EXERCISE PROMPT
Using the listing below, report all lines holding the word "studies".

EXTRACTED ENTRIES
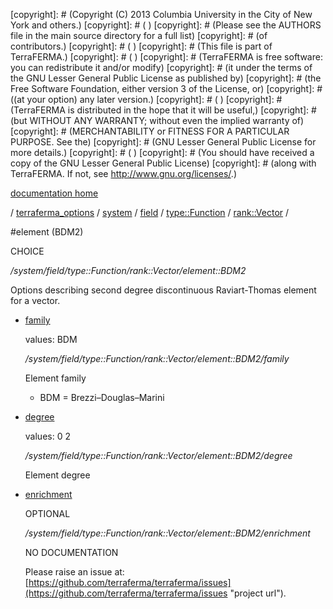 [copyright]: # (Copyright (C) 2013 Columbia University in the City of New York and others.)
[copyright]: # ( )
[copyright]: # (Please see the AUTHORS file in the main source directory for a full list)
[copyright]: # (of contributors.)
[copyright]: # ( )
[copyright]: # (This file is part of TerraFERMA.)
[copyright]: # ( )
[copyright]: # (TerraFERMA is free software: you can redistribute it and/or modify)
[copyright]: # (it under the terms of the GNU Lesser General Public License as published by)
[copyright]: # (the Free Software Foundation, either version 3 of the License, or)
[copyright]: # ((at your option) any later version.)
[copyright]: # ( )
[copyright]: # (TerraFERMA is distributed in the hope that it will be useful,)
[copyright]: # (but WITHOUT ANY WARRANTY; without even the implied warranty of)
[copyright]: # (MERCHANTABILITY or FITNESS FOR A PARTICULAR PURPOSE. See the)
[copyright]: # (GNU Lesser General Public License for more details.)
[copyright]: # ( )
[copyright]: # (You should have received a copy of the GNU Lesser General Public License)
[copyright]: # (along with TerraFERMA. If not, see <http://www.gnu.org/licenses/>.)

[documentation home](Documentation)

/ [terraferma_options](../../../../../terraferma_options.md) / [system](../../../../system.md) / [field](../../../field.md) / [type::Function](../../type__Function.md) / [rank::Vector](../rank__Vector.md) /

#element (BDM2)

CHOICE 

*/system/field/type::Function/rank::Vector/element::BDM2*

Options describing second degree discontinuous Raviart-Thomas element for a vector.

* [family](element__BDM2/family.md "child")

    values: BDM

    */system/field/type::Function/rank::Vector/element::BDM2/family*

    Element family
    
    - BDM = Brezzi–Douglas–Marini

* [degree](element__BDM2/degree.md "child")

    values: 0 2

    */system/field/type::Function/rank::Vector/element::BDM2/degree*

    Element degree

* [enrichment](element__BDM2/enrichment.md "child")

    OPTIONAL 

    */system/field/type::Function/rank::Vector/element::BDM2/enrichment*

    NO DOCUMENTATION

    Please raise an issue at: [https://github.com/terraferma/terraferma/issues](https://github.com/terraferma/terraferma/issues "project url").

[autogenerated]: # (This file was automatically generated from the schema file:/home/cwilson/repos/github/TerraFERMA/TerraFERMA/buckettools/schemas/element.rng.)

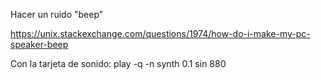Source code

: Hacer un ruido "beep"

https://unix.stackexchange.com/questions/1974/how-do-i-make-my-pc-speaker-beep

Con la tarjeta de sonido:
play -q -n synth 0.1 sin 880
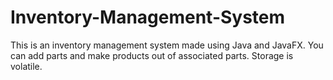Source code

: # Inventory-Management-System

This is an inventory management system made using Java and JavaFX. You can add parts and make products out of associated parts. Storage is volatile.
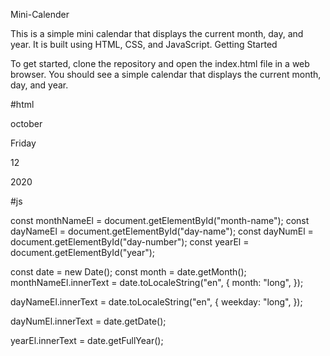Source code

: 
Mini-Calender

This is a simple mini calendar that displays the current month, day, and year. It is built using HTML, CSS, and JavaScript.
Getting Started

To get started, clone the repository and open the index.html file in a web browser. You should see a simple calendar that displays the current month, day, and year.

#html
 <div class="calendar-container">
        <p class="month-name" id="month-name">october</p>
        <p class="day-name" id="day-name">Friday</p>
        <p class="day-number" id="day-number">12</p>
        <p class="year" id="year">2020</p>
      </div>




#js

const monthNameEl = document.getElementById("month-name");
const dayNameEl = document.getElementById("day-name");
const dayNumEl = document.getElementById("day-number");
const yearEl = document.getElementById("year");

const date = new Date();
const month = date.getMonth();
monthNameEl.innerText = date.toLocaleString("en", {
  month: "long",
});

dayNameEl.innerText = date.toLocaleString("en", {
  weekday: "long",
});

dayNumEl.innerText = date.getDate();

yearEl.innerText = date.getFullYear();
* * *
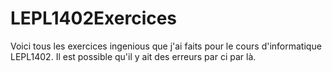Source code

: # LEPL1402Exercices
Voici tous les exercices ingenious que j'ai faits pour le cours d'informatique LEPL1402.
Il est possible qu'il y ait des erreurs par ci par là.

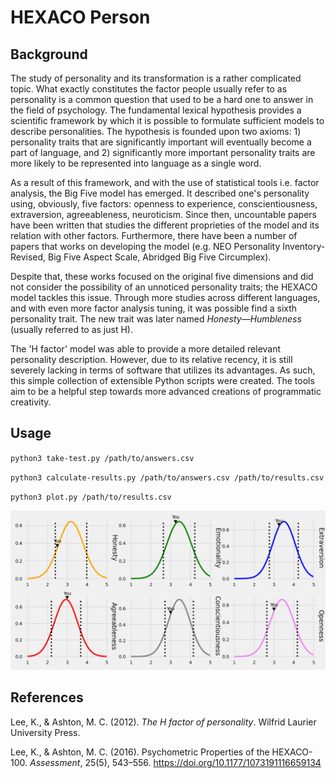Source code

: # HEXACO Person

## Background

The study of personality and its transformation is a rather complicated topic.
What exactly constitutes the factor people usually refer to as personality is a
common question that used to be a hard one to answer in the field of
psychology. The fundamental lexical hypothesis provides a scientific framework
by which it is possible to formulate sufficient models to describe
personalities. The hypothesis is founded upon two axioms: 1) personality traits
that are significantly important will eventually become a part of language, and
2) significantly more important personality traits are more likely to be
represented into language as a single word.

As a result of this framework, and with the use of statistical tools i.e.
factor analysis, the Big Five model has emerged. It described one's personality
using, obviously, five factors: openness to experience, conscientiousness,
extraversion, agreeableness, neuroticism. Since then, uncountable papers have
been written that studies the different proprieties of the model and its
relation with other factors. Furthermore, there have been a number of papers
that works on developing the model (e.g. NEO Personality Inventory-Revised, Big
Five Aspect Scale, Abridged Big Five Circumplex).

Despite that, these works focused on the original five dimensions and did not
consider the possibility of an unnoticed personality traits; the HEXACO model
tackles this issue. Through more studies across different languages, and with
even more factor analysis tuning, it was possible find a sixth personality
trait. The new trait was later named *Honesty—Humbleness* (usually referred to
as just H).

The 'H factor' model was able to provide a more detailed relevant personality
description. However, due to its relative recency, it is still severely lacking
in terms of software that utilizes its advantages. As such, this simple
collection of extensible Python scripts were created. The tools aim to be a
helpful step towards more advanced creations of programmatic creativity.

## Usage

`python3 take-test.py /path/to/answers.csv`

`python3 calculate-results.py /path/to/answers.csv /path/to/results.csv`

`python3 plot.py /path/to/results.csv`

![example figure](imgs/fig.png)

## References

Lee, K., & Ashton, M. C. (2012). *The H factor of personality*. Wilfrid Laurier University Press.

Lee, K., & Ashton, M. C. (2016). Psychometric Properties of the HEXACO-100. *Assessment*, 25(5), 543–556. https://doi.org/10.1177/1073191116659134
==
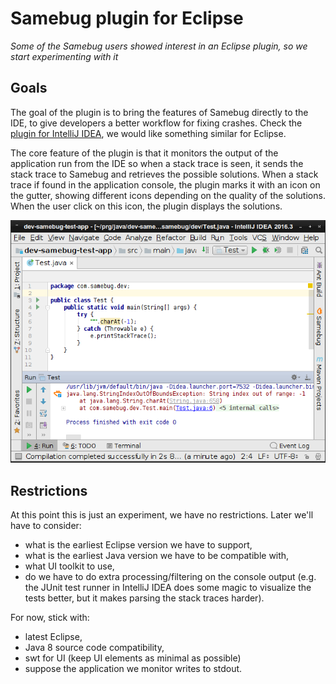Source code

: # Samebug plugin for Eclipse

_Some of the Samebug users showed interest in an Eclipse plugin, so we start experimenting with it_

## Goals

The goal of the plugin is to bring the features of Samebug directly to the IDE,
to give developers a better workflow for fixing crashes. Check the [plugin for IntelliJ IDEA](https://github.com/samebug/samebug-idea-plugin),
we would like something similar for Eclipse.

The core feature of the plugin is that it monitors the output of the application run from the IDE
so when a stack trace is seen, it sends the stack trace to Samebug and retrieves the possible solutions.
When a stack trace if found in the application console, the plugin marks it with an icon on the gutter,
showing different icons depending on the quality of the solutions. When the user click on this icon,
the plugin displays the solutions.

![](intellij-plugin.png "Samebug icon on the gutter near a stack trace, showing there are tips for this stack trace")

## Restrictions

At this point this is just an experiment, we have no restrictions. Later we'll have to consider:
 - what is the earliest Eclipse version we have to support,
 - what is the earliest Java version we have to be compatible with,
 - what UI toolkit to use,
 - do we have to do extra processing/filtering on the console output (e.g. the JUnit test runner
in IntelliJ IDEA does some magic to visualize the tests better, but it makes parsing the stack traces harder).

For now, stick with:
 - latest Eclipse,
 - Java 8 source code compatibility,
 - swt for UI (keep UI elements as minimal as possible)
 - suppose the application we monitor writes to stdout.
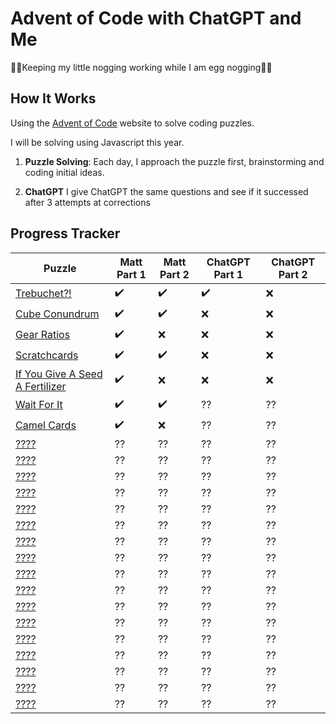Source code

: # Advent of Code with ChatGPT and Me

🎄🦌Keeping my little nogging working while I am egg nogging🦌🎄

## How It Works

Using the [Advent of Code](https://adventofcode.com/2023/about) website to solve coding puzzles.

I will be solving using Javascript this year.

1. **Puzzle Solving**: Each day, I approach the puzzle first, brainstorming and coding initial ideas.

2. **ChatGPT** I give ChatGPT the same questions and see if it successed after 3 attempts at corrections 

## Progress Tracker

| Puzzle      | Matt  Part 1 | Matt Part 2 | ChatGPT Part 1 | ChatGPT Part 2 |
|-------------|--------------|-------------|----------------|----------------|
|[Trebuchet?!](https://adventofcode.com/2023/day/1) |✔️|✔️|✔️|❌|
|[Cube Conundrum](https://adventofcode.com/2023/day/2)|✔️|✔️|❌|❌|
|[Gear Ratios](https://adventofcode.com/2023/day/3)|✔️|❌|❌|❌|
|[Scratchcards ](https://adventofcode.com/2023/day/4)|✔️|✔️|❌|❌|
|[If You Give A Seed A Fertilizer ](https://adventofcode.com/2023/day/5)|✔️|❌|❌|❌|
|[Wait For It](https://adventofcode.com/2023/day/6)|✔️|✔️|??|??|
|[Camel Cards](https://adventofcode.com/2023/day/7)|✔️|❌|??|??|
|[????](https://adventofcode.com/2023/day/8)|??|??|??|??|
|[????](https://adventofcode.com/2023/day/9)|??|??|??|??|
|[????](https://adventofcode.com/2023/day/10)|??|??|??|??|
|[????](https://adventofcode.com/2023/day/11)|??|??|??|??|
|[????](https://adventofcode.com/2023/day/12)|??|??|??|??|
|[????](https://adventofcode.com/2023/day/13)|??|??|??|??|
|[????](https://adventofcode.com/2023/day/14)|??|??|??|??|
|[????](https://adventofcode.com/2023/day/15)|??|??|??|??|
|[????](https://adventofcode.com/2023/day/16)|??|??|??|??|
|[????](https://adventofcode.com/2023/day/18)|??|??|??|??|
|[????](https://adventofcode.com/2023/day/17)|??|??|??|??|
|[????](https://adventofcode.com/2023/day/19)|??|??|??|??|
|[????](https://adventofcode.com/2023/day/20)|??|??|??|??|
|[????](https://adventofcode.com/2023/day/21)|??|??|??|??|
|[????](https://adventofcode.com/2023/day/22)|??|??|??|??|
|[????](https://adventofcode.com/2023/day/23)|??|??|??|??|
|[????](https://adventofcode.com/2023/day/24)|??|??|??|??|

SOLUTION TO THIS PROBLEM
been written that studies the different proprieties of the model and its
tackles this issue. Through more studies across different languages, and with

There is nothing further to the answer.